On its Web site, the Sparks-based Sierra Nevada describes itself as a "progressive defense electronics and manufacturing enterprise" that specializes in creating electronic warfare and intelligence applications, as well as designing military air traffic control and landing systems.

Sierra Nevada boasts of having 900 employees with 22 offices in 13 states from coast to coast.

According to OMB Watch, a Washington government watchdog group, the company is one of the largest defense contractors in Northern Nevada and has received nearly $600 million in government contracts since 1998.

Sierra Nevada and the Ozmens have been regular Gibbons campaign contributors over the years.

Jim Gibbons received $32,450 from them during his 10 years on Capitol Hill, and another $29,500 in his bid for governor last year, records show.

The company and its executives also gave Dawn Gibbons $14,000 for her unsuccessful bid to win the congressional seat her husband vacated last year to run for governor.

The Journal's story Friday reported that the 2004 Sierra Nevada payments to Dawn Gibbons were made through Politek Inc., a public relations consulting firm she created in 2003 after she retired from the Nevada Assembly. The company was dissolved in 2005.

In an August 2003 interview with the Reno Gazette-Journal, Dawn Gibbons said she started Politek because "someone has to make some money in this family." That was a reference to "the $7,400" monthly take-home congressional pay of her husband.

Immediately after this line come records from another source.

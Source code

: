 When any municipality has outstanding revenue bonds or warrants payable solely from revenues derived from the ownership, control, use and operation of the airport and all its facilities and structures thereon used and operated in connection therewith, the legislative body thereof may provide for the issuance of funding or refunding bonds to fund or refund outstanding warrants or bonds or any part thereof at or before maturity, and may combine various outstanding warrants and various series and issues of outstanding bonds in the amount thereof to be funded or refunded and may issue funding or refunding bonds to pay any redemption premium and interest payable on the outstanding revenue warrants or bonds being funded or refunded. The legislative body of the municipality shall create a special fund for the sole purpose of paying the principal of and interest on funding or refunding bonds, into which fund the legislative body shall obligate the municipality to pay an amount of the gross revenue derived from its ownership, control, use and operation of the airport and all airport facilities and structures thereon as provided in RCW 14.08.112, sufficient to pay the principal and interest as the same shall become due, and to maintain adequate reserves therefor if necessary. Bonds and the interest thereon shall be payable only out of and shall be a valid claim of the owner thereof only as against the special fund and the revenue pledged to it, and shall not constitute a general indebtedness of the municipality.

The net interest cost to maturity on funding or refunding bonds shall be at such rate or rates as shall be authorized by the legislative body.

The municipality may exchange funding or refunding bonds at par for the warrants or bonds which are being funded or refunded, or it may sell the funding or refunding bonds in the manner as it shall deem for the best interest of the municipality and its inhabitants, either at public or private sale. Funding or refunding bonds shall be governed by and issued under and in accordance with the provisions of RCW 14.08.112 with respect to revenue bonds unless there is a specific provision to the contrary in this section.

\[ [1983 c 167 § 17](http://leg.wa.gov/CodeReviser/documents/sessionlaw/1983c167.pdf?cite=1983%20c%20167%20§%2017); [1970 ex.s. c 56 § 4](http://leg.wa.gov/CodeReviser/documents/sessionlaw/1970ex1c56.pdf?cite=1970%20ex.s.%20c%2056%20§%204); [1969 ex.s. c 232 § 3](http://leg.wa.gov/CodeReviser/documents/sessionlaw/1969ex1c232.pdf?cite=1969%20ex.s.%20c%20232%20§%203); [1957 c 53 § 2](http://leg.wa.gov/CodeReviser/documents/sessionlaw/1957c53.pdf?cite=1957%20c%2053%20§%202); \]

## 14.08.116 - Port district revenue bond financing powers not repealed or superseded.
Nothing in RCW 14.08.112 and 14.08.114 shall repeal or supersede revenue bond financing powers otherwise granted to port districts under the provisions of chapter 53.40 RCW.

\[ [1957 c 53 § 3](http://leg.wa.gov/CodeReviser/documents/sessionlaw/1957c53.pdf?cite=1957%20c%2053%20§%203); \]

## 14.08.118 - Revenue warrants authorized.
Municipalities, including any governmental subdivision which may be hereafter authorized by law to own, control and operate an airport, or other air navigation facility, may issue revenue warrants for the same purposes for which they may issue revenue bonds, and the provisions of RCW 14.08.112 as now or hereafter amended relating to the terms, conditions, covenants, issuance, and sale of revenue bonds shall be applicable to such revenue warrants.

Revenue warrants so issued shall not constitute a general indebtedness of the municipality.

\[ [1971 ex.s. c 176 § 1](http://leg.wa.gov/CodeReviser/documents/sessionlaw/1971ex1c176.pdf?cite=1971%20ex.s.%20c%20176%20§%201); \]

Neither Lowell nor Velasco addressed the reported link between Sierra Nevada and Politek in their statements.

Dawn Gibbons, however, reported on her House disclosure statements receiving a total of roughly $81,000 in salary from Politek in 2004, 2005 and 2006. (Her statements show that she earned $40,069 in both 2004 and 2005, plus $923 during early 2006. The Gibbons camp's refusal to answer questions Friday made it impossible to determine whether she in fact earned the precise same amount in two separate years, or whether the $40,069 figure was incorrectly reported twice.)

Along with the money from Sierra Nevada in 2004 and 2005, she also reported receiving in excess of $5,000 both years from political operative Pete Ernaut and her husband's political campaigns.

When Jim Gibbons ran for reelection in the House in 2004 his campaign paid Politek $93,424 for fundraising and consulting services, according to Opensecrets.org, which is run by the Center for Responsive Politics, a nonpartisan research group in Washington.

But Jim Denton, who served as Jim Gibbons' campaign manager in 2004, told the publication Roll Call that year that the money was intended for someone other than Dawn Gibbons at Politek.

The company also was paid $17,834 for its help in the campaign to pass the Education First constitutional amendment that was sponsored by Jim and Dawn Gibbons. The ballot measure, which was approved by Nevada voters in 2004 and 2006, amended the Nevada Constitution so that lawmakers would have to approve the education budget first.

On his annual financial disclosure forms as a member of Congress, Jim Gibbons for 2003 and 2004 listed Politek as a salary source for Dawn Gibbons. But under House disclosure rules, he was not required to list the amount of income she earned from Politek.

When Dawn Gibbons filed her Assembly financial disclosure statement in January 2004, she also listed Politek as a source of income. But under state law she was not obligated to reveal the amount of her income or her clients.

Sun reporters Steve Kanigher, Mary Manning, Lisa Mascaro and Cy Ryan contributed to this story.